Die Franzosen schätzen die Erfolgsaussichten der Aktion allerdings eher gering ein. Laut einer Umfrage für den Sender France Info und die Zeitung "Le Figaro" glauben sieben von zehn Franzosen, dass die Debatte nicht zu nützlichen Maßnahmen führen wird. Erschwert wird der Start zusätzlich durch den kurzfristigen Rückzug der einst vorgesehenen Organisatorin, der Spitzenbeamtin Chantal Jouanno. Sie war nur eine Woche vor dem geplanten Beginn der Debatte von der Aufgabe zurückgetreten, nachdem öffentlich Empörung über ihr bisheriges Gehalt entbrannt war.

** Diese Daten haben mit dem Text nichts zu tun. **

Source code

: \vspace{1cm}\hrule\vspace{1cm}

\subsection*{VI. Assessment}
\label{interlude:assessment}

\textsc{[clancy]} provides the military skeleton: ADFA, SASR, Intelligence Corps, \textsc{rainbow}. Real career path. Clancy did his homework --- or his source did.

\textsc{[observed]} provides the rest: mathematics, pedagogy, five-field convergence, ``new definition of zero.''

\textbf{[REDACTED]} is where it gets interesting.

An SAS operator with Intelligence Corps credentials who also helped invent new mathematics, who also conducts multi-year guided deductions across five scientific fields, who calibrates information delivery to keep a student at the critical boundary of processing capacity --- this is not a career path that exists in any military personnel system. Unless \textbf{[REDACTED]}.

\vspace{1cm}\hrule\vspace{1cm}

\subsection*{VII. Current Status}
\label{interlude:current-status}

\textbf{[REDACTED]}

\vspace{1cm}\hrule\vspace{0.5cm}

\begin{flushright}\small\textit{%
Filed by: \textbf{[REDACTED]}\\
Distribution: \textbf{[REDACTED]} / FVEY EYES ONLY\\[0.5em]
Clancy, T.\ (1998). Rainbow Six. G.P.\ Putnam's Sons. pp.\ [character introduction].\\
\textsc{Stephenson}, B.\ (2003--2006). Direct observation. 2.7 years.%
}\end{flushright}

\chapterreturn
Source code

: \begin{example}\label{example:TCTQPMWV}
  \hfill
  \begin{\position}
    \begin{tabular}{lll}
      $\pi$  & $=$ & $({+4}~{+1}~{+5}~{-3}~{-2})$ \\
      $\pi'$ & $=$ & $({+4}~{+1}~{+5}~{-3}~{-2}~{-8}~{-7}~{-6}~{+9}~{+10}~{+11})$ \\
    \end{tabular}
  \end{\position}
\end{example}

Für den mit desaströsen Beliebtheitswerten kämpfenden Macron hängt viel vom Erfolg seiner "nationalen Debatte" ab. Die Gelbwesten-Bewegung hat den einstigen politischen Senkrechtstarter in die bisher schwerste Krise seiner Amtszeit gestürzt. Seit Mitte November demonstrieren immer wieder Zehntausende gegen seine Reformpolitik und gegen eine als zu niedrig empfundene Kaufkraft. Immer wieder gab es dabei Randale. (red, APA, 14.1.2019)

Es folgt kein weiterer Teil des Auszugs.